Книга стыда. Стыд в истории литературы
Шрифт:
Для подчиняющейся авторитетам семьи писатель означает угрозу скандала. Это так. Семья постоянно настороже. Она защищает себя. Подающий надежды писатель — это троянский конь среди мирного очага. Не бросит ли он вызов самым истокам, не выставит ли на всеобщее обозрение то, что клан на протяжении веков пытался скрыть? Это нужно подавить, задушить в зародыше.
Ребенок, со своей стороны, тоже беспокоится. Что подумает отец, спрашивает он себя, что подумают мать, сестры, братья, семья о том, что я сочиняю? Те слова, которые я пишу, — не направлены ли они как раз против них, против их влияния? Дам ли я им это прочитать? Не набросятся ли они на меня, к своему стыду, да и к моему стыду тоже? И тогда меня еще больше, чем когда-либо, станут отвергать, отталкивать, при том что я, напротив, и, по-видимому, в первую очередь хотел их признания? Ему придется, ценой некоторой отчужденности, отвоевывать себе независимость. Но вместо того чтобы отвернуться от родственников, он, во всей своей наивности, пойдет прямо навстречу гибели: он хотел бы, чтобы его любили за его предательство.
* * *
Какое простодушие думать, что можно безнаказанно показывать свои первые литературные опыты близким! И сколько понадобилось времени Кафке, чтобы убедиться в непреодолимости стены, которую его сочинения возвели между ним и его отцом! О, эта стена, которую он построил как раз для того, чтобы выдержать удушающее отцовское воздействие: «Меня подавляла сама Твоя телесность, — пишет он в „Письме отцу“. — Моя самооценка больше зависела от Тебя, чем от чего бы то ни было другого, например от внешнего успеха»[88]. К большому удивлению своего друга Макса Брода (считавшего независимость духа и творчества благоприобретенными качествами и находившего, что Кафка сам обрисовывал «совершенно обескураживающий образ своей личности»), он хотел назвать все свое творчество «попыткой ускользнуть из сферы отцовского».

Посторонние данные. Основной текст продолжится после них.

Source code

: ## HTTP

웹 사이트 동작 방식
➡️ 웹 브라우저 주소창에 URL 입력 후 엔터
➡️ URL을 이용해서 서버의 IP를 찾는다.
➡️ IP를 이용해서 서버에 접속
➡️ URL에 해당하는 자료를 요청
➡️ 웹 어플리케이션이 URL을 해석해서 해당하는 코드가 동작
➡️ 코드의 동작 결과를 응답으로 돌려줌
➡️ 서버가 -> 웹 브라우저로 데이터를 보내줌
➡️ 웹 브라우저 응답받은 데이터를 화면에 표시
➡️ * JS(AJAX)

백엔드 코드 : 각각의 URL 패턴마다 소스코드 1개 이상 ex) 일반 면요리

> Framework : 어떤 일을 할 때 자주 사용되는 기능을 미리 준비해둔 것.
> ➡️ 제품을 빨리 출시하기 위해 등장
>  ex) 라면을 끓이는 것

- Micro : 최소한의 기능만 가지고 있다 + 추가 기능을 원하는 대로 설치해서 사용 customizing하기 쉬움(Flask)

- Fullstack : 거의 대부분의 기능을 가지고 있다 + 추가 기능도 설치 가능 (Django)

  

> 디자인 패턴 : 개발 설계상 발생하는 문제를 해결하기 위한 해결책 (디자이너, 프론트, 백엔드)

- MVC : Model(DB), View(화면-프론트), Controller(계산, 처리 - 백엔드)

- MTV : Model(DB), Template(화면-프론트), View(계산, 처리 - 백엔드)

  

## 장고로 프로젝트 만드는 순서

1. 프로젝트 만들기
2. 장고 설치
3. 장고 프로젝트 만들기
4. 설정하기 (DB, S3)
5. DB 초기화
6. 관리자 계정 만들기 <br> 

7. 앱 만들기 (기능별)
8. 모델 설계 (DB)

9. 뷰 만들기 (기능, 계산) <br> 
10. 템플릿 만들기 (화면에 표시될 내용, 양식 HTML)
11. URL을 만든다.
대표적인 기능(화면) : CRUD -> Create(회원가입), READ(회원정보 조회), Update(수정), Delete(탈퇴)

Подобная попытка наталкивается на непреодолимые препятствия. Для Амоса Оза ускользнуть из сферы отцовского прежде всего означало, наоборот, избегнуть книг. Еще в подростковом возрасте его скрытое литературное призвание вступало в противоречие одновременно с призывом Истории (то есть призывом к действию) и с необыкновенным стремлением порвать с отцом, страстным поклонником знания и культуры. Уйдя в кибуц в возрасте примерно пятнадцати лет, Амос Оз хотел раз и навсегда расстаться с отчим домом, сбежать из «мира учености и беспрестанных разглагольствований», в котором он вырос. Но это было сильнее его, и с наступлением ночи, оставшись один в пустой комнате возле застекленного книжного шкафа (в котором громоздились пыльные ряды журналов «Юный рабочий», «Ежемесячник работницы» или «Нива»), он до полуночи глотал книги и вновь начал писать, «вдали от нескромных взглядов, испытывая стыд, омерзение, отвращение». «Я, однако, пришел в кибуц не затем, чтобы сочинять стихи и истории, но чтобы возродиться, повернуться спиной к горам слов, загореть до самых костей и стать земледельцем, работать на земле».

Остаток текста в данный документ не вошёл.